# Exercise prompt
The lines from the first line of the entries through the line containing "对于这些不同的数据特征，需要有与服务器交互时的不同策略。" are to be repeated exactly, with both of those lines included.

┌─ Provided data

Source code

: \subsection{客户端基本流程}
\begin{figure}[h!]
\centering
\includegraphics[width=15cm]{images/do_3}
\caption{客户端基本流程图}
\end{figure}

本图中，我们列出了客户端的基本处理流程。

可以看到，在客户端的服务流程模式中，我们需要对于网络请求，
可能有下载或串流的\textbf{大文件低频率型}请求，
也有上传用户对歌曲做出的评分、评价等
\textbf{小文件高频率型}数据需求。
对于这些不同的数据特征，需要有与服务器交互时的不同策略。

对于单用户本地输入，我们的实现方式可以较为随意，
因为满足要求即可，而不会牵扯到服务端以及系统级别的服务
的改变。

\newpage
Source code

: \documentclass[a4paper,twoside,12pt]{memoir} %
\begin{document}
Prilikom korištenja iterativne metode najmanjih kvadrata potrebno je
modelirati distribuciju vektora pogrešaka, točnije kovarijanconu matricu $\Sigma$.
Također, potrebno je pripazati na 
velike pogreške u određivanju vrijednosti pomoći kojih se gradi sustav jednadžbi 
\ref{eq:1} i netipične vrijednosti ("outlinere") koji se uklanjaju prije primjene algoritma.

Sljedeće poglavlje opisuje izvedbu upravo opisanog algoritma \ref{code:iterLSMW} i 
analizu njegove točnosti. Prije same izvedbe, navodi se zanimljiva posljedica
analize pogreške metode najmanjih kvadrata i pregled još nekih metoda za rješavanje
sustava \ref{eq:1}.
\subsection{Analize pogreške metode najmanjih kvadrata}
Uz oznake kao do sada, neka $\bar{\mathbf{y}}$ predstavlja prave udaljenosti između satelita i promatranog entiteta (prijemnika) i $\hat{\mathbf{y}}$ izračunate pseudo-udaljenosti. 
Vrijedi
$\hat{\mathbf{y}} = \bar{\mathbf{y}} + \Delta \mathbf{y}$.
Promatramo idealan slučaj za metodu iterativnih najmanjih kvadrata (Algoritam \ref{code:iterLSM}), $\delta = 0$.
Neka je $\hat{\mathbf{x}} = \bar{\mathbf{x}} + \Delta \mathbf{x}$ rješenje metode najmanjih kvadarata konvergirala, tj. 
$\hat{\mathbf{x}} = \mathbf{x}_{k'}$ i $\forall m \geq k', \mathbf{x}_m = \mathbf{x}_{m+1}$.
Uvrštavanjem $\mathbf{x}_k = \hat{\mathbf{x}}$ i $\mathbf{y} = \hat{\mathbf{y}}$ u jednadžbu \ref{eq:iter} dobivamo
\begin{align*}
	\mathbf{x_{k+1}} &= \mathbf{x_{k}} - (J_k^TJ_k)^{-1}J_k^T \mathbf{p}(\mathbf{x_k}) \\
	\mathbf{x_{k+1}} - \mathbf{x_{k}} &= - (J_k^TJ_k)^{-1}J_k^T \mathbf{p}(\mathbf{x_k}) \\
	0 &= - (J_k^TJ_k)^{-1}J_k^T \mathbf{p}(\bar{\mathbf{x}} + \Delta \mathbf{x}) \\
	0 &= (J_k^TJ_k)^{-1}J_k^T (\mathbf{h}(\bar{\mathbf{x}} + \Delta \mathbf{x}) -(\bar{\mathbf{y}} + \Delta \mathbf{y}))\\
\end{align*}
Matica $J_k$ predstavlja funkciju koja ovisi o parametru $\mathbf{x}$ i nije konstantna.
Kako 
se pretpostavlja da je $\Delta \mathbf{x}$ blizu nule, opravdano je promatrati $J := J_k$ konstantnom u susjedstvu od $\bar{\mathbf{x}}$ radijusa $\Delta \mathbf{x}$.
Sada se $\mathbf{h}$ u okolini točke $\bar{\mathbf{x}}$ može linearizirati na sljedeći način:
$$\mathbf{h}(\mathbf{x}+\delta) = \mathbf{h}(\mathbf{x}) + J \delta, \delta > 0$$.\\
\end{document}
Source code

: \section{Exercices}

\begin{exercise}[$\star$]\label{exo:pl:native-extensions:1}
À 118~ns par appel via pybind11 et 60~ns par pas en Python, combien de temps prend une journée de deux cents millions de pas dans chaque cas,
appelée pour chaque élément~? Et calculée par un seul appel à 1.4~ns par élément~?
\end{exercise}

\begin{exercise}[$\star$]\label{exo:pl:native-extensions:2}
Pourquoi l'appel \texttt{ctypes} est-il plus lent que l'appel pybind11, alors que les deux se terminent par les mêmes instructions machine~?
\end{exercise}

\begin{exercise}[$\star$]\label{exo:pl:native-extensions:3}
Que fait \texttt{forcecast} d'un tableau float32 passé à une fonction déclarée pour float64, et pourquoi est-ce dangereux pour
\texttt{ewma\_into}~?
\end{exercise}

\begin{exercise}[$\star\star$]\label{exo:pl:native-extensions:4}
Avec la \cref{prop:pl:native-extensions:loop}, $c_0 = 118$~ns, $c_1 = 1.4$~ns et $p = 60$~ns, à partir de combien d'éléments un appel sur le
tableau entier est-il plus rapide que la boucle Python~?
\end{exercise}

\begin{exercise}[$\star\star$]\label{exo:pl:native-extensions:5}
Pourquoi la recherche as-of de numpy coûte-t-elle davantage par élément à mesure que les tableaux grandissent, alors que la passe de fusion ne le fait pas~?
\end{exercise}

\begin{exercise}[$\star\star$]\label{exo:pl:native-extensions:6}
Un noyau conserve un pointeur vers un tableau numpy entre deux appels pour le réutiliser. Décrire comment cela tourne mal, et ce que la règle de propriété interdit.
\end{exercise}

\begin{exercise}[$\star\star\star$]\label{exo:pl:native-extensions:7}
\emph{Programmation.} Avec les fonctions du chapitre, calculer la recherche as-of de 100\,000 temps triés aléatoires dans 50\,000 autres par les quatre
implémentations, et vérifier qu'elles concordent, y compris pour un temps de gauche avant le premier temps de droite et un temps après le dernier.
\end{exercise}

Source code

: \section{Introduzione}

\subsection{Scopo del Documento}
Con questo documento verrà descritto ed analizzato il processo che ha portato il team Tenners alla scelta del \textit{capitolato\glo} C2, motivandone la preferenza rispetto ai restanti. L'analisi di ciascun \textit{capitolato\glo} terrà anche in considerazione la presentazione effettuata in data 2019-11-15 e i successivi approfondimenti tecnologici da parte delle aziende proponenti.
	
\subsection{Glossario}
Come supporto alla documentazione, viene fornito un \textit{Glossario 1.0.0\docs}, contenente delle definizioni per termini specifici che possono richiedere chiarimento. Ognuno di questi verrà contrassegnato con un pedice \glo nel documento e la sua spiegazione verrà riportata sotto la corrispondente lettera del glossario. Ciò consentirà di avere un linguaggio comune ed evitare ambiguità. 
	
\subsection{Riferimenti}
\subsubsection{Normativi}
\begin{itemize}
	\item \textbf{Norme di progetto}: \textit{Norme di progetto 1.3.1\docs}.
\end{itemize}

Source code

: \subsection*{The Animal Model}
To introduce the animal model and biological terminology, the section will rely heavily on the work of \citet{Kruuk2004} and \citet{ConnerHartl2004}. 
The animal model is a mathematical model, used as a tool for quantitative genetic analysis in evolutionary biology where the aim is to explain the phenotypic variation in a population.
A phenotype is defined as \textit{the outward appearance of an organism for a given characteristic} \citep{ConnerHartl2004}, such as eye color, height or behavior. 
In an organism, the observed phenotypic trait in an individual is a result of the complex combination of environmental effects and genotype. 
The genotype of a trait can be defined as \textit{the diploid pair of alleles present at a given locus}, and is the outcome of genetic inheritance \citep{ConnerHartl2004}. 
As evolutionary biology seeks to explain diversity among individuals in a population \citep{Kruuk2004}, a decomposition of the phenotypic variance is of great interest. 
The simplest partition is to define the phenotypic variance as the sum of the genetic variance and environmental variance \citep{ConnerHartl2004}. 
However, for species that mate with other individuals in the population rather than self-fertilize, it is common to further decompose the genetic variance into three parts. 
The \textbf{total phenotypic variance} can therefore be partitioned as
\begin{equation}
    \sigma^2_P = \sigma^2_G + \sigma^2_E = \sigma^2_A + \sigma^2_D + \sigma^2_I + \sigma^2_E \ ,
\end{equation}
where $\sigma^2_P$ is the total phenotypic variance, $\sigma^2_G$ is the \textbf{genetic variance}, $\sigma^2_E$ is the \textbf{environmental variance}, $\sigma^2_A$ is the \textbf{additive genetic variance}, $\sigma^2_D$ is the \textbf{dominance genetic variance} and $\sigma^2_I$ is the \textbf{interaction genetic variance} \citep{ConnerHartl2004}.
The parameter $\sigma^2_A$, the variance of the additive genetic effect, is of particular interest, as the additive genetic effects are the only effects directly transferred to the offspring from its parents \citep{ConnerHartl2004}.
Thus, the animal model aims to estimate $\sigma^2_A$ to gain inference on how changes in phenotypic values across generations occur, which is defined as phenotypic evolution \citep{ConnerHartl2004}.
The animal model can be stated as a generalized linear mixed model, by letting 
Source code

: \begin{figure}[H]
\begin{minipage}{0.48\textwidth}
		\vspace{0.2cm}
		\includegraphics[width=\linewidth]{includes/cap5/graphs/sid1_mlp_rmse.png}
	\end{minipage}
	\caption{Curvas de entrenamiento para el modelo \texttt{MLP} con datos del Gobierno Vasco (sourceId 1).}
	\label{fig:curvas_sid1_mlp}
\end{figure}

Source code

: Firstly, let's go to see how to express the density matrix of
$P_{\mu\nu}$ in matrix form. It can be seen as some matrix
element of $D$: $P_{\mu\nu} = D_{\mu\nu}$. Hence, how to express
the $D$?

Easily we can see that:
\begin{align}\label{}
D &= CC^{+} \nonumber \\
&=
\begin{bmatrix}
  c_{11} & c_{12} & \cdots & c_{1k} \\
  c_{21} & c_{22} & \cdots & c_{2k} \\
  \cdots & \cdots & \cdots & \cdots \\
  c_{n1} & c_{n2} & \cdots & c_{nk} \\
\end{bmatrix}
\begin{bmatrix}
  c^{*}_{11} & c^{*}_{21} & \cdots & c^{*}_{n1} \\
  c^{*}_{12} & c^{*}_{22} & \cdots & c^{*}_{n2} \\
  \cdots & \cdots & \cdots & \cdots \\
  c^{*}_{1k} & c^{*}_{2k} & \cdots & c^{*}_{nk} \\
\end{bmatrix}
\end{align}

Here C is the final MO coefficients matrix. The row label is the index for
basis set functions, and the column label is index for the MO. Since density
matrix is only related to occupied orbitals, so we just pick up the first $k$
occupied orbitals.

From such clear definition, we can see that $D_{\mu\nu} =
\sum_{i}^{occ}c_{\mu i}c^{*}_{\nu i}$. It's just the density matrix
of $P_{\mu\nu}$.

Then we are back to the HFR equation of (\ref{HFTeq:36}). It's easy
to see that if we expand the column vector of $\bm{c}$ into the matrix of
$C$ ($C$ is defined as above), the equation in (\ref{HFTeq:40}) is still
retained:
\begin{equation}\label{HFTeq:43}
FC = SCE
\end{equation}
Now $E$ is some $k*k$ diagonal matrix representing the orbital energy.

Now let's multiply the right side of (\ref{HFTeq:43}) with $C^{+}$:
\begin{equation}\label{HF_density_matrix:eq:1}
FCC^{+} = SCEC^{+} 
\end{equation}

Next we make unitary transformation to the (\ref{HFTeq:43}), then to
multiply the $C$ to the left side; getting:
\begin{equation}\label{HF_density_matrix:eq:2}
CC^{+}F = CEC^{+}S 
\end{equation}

└─

# Result of the task
Source code

: \subsection{客户端基本流程}
\begin{figure}[h!]
\centering
\includegraphics[width=15cm]{images/do_3}
\caption{客户端基本流程图}
\end{figure}

本图中，我们列出了客户端的基本处理流程。

可以看到，在客户端的服务流程模式中，我们需要对于网络请求，
可能有下载或串流的\textbf{大文件低频率型}请求，
也有上传用户对歌曲做出的评分、评价等
\textbf{小文件高频率型}数据需求。
对于这些不同的数据特征，需要有与服务器交互时的不同策略。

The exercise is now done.